**YOUR OBJECTIVE:** Using only the records, tally the lines with "WhatsApp" in them and state that total by itself.

**SUPPLIED DATA:**
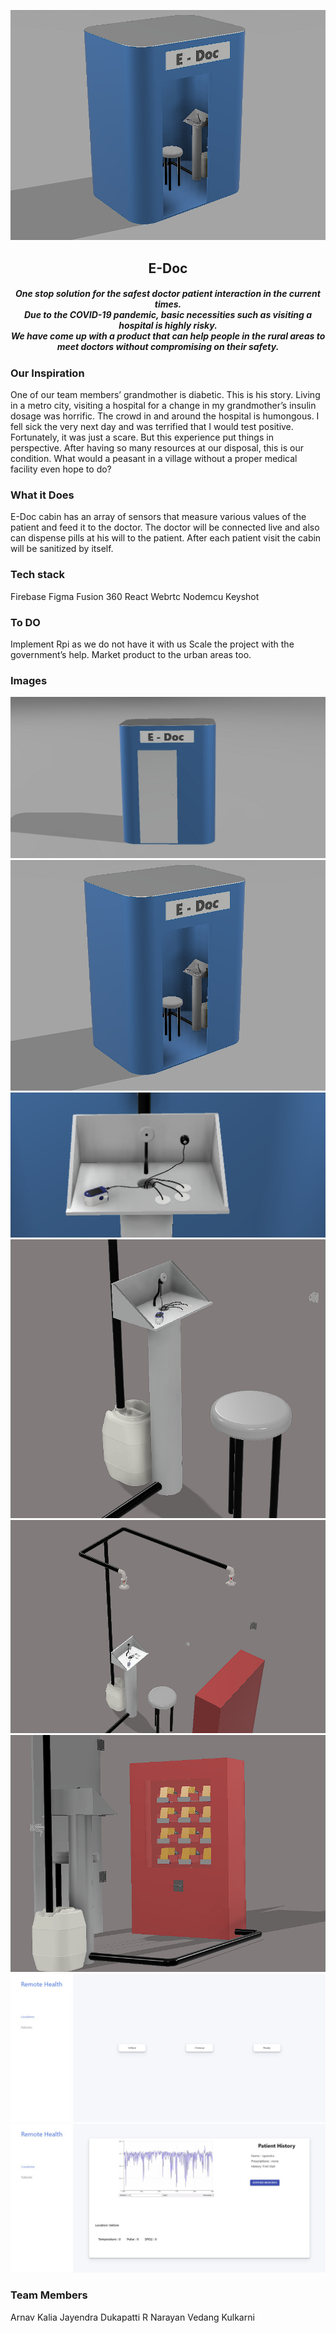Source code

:<p align="center">
	<img src="https://github.com/bitoffabyte/Remote-Patient/blob/main/Images/Screenshot%202021-04-11%20144115%20(1).png">
    <h2 align="center">E-Doc</h2>
    <h5 align = "center">One stop solution for the safest doctor patient interaction in the current times. <br>Due to the COVID-19 pandemic, basic necessities such as visiting a hospital is highly risky. <br/>We have come up with a product that can help people in the rural areas to meet doctors without compromising on their safety.

</p>

### Our Inspiration
One of our team members’ grandmother is diabetic. This is his story.
Living in a metro city, visiting a hospital for a change in my grandmother’s insulin dosage was horrific. The crowd in and around the hospital is humongous. I fell sick the very next day and was terrified that I would test positive. Fortunately, it was just a scare. But this experience put things in perspective. After having so many resources at our disposal, this is our condition. 
What would a peasant in a village without a proper medical facility even hope to do?
 
### What it Does
E-Doc cabin has an array of sensors that measure various values of the patient and feed it to the doctor.
The doctor will be connected live and also can dispense pills at his will to the patient.
After each patient visit the cabin will be sanitized by itself.


### Tech stack
Firebase
Figma
Fusion 360
React
Webrtc
Nodemcu
Keyshot


### To DO
Implement Rpi as we do not have it with us
Scale the project with the government’s help.
Market product to the urban areas too.

### Images
<img src=https://github.com/bitoffabyte/Remote-Patient/blob/main/Images/Screenshot%202021-04-11%20143938%20(1).png />
<img src=https://github.com/bitoffabyte/Remote-Patient/blob/main/Images/Screenshot%202021-04-11%20144115%20(1).png />
<img src=https://github.com/bitoffabyte/Remote-Patient/blob/main/Images/Screenshot%202021-04-11%20144441.png />
<img src=https://github.com/bitoffabyte/Remote-Patient/blob/main/Images/Screenshot%202021-04-11%20144632.png />
<img src=https://github.com/bitoffabyte/Remote-Patient/blob/main/Images/Screenshot%202021-04-11%20144756.png />
<img src=https://github.com/bitoffabyte/Remote-Patient/blob/main/Images/Screenshot%202021-04-11%20144915.png />
<img src=https://github.com/bitoffabyte/Remote-Patient/blob/main/Images/WhatsApp%20Image%202021-04-11%20at%203.00.56%20PM.jpeg />
<img src=https://github.com/bitoffabyte/Remote-Patient/blob/main/Images/WhatsApp%20Image%202021-04-11%20at%203.01.11%20PM.jpeg />


### Team Members
Arnav Kalia
Jayendra Dukapatti
R Narayan
Vedang Kulkarni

**SOLUTION TO THE EXERCISE:** 2